Dwyane Wade 9-15 FG | 9-9 FT | 5 REB | 9 AST | 28 PTS | +38

Wade propelled the Heat early by racking up five blocked shots in the first quarter. When he found open space as the recipient of swing passes, Wade looked to pull-up for jumpers short of the basket, and/or draw contact. Defensively, this game was tailor-made for Wade, who took advantage of the Grizzlies' poor outside shooters and caused major disruptions.

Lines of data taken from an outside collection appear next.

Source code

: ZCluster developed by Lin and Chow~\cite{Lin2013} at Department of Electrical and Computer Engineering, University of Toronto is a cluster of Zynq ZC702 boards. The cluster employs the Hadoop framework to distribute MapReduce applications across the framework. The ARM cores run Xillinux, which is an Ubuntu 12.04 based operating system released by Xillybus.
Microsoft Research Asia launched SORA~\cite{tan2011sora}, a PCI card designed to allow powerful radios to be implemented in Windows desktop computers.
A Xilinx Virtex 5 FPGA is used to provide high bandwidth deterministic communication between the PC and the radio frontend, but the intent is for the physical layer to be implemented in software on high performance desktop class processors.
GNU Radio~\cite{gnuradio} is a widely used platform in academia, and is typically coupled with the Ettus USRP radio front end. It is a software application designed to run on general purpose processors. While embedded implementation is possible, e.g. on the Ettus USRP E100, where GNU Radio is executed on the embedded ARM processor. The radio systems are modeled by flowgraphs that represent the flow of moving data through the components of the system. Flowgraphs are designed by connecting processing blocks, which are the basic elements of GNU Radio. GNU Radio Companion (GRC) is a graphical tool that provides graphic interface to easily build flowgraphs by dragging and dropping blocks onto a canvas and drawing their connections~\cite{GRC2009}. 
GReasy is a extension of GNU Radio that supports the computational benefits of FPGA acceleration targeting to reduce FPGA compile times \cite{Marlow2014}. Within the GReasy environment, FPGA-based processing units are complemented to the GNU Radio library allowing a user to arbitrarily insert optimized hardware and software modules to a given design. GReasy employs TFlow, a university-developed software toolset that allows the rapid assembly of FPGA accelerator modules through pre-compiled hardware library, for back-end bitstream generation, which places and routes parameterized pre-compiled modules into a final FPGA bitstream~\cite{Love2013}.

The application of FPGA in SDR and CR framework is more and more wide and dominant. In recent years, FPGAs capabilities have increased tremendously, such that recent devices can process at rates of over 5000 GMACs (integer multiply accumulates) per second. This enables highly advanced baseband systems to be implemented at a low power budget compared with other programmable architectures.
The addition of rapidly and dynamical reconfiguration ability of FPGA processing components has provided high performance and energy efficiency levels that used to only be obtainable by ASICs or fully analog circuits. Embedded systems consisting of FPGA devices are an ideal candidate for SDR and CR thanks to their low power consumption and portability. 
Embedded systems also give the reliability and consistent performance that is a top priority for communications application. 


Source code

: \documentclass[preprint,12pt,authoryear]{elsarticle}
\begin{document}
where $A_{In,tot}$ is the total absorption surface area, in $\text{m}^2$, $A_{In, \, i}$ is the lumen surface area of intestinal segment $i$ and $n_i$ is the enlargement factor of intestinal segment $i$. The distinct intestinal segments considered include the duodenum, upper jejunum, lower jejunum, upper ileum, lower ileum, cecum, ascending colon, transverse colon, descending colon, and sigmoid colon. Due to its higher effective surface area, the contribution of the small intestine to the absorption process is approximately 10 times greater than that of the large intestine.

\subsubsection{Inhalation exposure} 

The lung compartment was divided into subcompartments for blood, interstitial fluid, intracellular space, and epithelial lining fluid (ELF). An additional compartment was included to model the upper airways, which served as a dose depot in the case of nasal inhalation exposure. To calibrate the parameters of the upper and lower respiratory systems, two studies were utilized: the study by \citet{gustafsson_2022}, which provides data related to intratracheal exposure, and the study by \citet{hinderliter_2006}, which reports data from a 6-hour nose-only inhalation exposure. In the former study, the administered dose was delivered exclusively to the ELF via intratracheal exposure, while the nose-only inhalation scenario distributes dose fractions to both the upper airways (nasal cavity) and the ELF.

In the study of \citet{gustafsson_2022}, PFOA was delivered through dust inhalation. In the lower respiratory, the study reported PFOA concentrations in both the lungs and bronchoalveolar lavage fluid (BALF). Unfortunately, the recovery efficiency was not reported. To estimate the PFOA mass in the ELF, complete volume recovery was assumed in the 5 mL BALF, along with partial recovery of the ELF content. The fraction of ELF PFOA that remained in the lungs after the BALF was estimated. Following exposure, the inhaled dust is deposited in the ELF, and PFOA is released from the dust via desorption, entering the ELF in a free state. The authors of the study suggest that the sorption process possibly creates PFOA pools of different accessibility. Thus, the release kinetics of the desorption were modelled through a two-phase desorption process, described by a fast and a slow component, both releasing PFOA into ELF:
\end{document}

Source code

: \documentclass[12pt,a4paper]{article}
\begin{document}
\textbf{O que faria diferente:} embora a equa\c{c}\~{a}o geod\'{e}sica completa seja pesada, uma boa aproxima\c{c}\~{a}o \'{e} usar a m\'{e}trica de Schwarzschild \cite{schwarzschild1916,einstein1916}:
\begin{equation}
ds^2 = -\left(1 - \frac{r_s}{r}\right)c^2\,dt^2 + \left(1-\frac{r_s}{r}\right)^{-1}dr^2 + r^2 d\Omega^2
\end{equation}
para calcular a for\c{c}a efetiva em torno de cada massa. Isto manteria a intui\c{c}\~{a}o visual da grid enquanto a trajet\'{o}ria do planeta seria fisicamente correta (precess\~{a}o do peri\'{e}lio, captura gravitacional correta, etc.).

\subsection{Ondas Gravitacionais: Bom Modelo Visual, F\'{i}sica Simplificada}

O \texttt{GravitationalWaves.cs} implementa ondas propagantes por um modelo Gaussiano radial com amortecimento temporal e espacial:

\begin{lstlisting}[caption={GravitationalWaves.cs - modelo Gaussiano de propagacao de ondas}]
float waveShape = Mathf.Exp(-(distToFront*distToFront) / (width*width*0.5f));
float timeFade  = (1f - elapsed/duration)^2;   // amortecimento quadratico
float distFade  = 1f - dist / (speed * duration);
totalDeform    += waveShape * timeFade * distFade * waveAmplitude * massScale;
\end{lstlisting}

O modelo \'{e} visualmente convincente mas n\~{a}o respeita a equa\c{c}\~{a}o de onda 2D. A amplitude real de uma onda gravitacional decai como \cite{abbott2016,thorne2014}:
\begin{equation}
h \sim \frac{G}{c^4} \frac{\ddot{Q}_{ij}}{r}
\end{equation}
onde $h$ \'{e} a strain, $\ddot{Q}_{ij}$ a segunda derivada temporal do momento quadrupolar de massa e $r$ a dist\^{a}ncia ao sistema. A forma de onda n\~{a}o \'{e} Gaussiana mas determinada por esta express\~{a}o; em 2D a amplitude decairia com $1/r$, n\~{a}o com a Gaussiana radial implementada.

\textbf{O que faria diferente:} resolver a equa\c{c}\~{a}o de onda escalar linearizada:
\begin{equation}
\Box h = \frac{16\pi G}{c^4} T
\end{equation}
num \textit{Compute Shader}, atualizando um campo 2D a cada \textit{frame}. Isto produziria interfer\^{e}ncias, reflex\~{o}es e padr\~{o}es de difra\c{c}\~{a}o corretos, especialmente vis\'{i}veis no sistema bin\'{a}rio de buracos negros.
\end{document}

Chris Bosh 7-11 FG | 4-5 FT | 10 REB | 2 AST | 18 PTS | +31

The Chris Bosh Revival Tour, as he worked as a true triple threat. He drained jumpers from his preferred spot at the left elbow, but also leveraged that shot to use his quickness off the dribble against slower defenders. The Grizzlies swarmed Bosh with double-teams, but he responded well, finding James or Wade in good spots, or kicking the rock out to the arc.

Block Party

Memphis lives in the paint, and the Heat made that quality of life miserable. Miami swatted away 11 Grizzly shot attempts, its highest total for any game this season. In the first half, Wade stuffed the Grizzlies both inside and out, even denying 7-foot Marc Gasol in the lane. Joel Anthony was another big dog on the block, recording three blocks in 18 minutes.

Memphis Grizzlies

The Grizzlies have exceeded expectations and have done wonders in upgrading the team's defense. Unfortunately for Memphis, with the exception of a short stint to start the second quarter, none of the improvement was on display. Memphis' frontcourt continues to work well together, but without a true perimeter threat, the Grizzlies are still having trouble spacing the floor.